[Items from a dataset]

[Start of section]

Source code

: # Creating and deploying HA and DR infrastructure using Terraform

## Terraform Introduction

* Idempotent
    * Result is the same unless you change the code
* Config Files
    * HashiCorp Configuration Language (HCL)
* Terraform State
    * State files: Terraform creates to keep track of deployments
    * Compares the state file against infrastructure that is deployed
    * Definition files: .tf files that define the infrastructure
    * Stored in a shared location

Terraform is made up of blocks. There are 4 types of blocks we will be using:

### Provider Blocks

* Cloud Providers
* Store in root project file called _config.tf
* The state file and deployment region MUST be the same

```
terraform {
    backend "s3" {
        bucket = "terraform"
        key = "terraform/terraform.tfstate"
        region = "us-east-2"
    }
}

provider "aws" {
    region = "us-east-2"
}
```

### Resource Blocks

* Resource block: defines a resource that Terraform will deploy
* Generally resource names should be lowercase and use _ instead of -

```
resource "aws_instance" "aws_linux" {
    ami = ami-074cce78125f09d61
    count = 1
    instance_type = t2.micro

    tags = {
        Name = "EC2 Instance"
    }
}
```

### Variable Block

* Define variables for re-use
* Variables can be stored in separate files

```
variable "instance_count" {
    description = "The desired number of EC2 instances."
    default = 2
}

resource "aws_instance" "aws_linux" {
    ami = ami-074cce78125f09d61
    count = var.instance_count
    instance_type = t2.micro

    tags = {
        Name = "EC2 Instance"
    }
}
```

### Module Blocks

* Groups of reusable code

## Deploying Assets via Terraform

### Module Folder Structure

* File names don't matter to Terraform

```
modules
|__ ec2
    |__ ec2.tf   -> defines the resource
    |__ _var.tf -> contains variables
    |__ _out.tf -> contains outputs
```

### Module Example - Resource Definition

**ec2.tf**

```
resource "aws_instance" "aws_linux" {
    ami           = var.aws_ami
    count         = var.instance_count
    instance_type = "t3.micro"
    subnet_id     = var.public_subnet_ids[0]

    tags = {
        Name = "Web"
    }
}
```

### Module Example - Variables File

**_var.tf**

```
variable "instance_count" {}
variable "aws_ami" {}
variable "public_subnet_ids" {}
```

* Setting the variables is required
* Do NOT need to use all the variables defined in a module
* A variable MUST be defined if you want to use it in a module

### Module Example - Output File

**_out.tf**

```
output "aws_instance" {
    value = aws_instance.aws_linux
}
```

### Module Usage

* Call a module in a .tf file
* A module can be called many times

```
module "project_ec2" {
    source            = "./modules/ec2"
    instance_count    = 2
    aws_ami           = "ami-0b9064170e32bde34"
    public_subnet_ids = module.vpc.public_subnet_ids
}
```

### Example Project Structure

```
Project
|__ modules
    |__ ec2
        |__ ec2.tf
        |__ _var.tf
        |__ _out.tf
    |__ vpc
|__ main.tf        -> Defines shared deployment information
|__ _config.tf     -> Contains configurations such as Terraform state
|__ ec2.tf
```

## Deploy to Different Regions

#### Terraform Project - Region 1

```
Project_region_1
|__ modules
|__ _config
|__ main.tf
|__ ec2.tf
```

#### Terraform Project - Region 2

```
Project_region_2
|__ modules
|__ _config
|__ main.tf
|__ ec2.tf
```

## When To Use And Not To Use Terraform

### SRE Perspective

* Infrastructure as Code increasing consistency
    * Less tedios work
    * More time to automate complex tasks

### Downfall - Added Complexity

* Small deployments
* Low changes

[End of section]

* **Assignment**
Your task is to copy each line of the entries that includes the word "using".

* **Output**
: # Creating and deploying HA and DR infrastructure using Terraform
Terraform is made up of blocks. There are 4 types of blocks we will be using:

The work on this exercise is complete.